YOUR ASSIGNMENT: From the records below, copy each line in which the string "mathcal" occurs.

Rendered images with source text
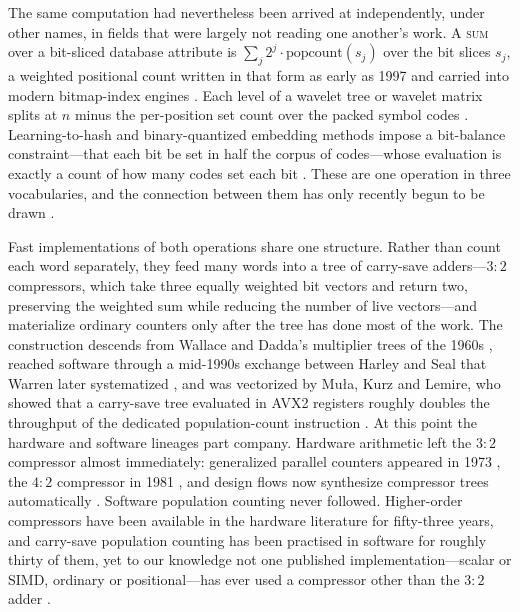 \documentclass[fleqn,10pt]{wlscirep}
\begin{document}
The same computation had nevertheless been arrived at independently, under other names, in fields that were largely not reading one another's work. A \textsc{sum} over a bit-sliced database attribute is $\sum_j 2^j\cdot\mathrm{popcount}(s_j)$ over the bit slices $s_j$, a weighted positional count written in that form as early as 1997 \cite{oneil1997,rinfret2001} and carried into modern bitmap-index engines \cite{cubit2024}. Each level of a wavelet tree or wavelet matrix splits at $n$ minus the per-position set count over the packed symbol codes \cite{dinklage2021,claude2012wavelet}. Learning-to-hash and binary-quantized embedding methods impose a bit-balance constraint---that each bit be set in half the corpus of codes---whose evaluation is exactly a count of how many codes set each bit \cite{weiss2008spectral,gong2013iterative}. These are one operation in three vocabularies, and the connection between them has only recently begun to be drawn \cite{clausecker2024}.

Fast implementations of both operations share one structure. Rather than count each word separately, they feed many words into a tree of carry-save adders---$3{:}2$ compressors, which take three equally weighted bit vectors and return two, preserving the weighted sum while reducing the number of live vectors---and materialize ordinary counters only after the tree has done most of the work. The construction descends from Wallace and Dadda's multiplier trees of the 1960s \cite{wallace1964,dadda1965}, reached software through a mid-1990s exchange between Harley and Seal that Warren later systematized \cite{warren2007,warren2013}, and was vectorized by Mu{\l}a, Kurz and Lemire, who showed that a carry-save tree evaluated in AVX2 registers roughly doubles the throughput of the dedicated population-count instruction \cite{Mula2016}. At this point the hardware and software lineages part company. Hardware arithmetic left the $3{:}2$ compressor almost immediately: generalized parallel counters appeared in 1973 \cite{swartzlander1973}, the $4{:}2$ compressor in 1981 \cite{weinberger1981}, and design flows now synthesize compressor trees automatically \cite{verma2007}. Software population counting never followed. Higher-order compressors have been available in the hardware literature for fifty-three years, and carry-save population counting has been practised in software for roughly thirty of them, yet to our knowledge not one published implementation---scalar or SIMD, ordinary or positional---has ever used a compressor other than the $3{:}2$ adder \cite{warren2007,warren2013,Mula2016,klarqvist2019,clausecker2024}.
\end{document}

==

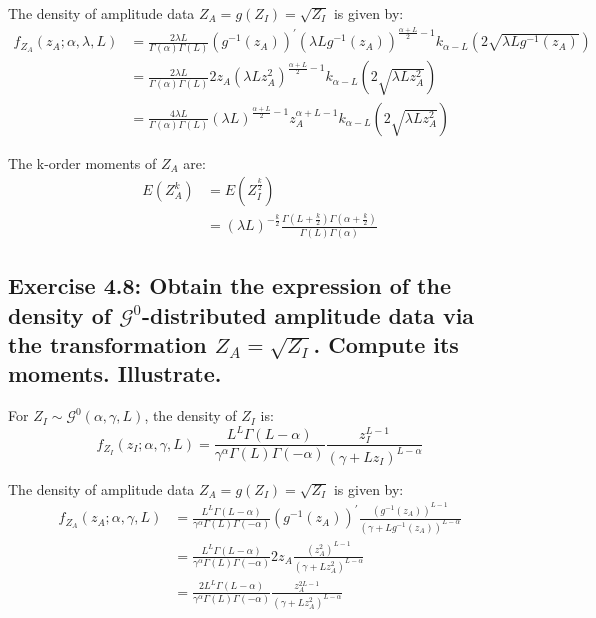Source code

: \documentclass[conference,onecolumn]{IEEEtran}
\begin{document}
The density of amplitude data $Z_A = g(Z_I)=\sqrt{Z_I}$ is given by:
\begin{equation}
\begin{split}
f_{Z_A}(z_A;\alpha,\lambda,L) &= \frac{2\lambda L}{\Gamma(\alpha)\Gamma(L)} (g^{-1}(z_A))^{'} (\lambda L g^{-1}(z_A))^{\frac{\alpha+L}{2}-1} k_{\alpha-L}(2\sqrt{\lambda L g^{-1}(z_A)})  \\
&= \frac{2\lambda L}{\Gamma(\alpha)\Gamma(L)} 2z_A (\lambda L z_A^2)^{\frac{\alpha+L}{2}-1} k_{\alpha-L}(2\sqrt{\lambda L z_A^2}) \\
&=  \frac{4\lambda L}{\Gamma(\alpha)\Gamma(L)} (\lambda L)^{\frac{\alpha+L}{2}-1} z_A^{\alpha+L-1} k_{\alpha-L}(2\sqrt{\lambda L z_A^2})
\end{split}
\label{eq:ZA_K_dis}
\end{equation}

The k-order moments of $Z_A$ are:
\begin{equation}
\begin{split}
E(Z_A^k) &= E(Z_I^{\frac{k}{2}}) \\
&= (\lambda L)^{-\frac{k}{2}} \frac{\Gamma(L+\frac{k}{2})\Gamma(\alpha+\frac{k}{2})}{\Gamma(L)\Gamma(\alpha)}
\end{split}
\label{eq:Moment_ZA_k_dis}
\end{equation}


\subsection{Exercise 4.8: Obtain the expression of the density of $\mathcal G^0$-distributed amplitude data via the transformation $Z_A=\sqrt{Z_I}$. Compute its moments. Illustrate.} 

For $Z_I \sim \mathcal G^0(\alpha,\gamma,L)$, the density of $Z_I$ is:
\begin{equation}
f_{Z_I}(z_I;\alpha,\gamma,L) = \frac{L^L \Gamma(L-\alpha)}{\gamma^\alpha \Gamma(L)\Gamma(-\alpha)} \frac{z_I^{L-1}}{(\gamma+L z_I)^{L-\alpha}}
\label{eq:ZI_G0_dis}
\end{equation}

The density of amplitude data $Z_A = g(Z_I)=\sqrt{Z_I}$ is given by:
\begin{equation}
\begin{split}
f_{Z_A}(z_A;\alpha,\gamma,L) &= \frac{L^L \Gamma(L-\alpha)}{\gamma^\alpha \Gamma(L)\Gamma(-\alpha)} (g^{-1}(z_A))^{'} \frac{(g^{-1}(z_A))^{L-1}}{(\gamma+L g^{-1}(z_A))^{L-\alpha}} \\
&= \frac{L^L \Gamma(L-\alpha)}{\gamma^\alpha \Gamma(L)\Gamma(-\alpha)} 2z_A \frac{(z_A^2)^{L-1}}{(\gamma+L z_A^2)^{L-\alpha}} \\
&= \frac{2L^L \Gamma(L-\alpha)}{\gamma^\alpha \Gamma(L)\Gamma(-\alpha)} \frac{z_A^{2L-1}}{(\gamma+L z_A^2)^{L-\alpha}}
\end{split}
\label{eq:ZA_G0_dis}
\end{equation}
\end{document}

SOLUTION TO THE PROBLEM:
\subsection{Exercise 4.8: Obtain the expression of the density of $\mathcal G^0$-distributed amplitude data via the transformation $Z_A=\sqrt{Z_I}$. Compute its moments. Illustrate.} 
For $Z_I \sim \mathcal G^0(\alpha,\gamma,L)$, the density of $Z_I$ is:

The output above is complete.